We have indeed seldom seen more beautiful volumes than the volumes now before us. But an adventitious interest of a loftier nature- the interest of the living in the memory of the beloved dead- attaches itself to the few literary remains of Drake. The poems which are now given to us with his name are nineteen in number; and whether all, or whether even the best of his writings, it is our present purpose to speak of these alone, since upon this edition his poetical reputation to all time will most probably depend.

It is only lately that we have read The Culprit Fay. This is a poem of six hundred and forty irregular lines, generally iambic, and divided into thirty-six stanzas, of unequal length. The scene of the narrative, as we ascertain from the single line,

The moon looks down on old Cronest, is principally in the vicinity of West Point on the Hudson. The plot is as follows. An Ouphe, one of the race of Fairies, has "broken his vestal vow,"

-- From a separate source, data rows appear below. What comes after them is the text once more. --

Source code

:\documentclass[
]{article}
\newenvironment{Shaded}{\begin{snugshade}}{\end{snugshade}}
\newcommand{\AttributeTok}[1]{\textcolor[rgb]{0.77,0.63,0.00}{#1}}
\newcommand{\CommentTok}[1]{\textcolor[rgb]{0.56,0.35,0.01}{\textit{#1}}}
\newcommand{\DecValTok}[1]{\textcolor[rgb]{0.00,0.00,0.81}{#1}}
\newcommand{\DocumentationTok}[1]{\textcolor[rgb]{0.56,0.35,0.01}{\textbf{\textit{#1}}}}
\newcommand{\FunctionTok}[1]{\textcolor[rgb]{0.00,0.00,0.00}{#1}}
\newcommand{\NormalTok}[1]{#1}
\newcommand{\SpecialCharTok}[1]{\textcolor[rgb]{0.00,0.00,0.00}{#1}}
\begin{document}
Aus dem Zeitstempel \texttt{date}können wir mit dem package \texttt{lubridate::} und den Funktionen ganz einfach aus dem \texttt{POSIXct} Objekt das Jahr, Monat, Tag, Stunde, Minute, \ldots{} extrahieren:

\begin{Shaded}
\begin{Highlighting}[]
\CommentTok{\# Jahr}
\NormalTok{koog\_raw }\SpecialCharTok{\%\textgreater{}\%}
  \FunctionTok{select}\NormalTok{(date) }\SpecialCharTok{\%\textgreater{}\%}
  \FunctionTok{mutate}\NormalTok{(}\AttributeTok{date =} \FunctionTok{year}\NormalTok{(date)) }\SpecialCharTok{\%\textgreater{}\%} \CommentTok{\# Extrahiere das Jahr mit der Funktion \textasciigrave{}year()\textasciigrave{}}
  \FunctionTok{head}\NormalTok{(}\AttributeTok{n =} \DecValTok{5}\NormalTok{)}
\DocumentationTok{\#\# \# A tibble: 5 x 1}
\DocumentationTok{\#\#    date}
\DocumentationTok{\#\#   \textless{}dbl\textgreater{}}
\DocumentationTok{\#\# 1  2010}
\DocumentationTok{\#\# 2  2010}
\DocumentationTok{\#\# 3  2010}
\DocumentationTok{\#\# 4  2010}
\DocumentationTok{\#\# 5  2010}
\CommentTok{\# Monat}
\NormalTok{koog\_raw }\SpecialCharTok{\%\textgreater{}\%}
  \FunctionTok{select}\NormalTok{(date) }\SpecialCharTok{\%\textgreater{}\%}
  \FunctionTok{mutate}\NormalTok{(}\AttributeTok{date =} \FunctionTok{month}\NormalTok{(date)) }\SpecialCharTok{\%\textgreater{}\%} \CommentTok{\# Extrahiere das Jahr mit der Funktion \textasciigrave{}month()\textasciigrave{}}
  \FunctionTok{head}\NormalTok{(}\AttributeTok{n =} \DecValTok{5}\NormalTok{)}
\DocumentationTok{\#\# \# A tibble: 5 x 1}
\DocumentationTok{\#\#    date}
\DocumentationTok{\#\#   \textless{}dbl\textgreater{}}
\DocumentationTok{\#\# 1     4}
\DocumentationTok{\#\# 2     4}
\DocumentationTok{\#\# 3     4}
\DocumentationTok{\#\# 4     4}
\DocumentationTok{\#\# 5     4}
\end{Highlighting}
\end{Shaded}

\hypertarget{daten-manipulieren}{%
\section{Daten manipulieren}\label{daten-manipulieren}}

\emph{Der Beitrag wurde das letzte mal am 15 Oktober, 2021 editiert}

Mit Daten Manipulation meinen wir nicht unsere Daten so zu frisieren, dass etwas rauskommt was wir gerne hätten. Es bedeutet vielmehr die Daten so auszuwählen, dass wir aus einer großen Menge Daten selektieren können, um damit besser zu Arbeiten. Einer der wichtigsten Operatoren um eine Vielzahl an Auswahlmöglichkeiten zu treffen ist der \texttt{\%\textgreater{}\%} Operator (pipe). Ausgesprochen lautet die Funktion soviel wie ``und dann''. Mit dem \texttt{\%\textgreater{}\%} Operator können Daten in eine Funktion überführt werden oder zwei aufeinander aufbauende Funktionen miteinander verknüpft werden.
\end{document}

He has loved an earthly maid

And left for her his woodland shade;

He has lain upon her lip of dew,

And sunned him in her eye of blue,

Fann'd her cheek with his wing of air,

Play'd with the ringlets of her hair,

And, nestling on her snowy breast,

Forgot the lily-kings behestin short, he has broken Fairy-law in becoming enamored of a mortal. The result of this misdemeanor we could not express so well as the poet, and will therefore make use of the language put into the mouth of the Fairy-King who reprimands the criminal.

Fairy! Fairy! list and mark,

Thou hast broke thine elfin chain,

Thy flame-wood lamp is quench'd and dark

And thy wings are dyed with a deadly stain.

The Ouphe being in this predicament, it has become necessary that his case and crime should be investigated by a jury of his fellows, and to this end the "shadowy tribes of air" are summoned by the "sentry elve" who has been awakened by the "wood-tick"- are summoned we say to the "elfin-court" at midnight to hear the doom of the Culprit Fay.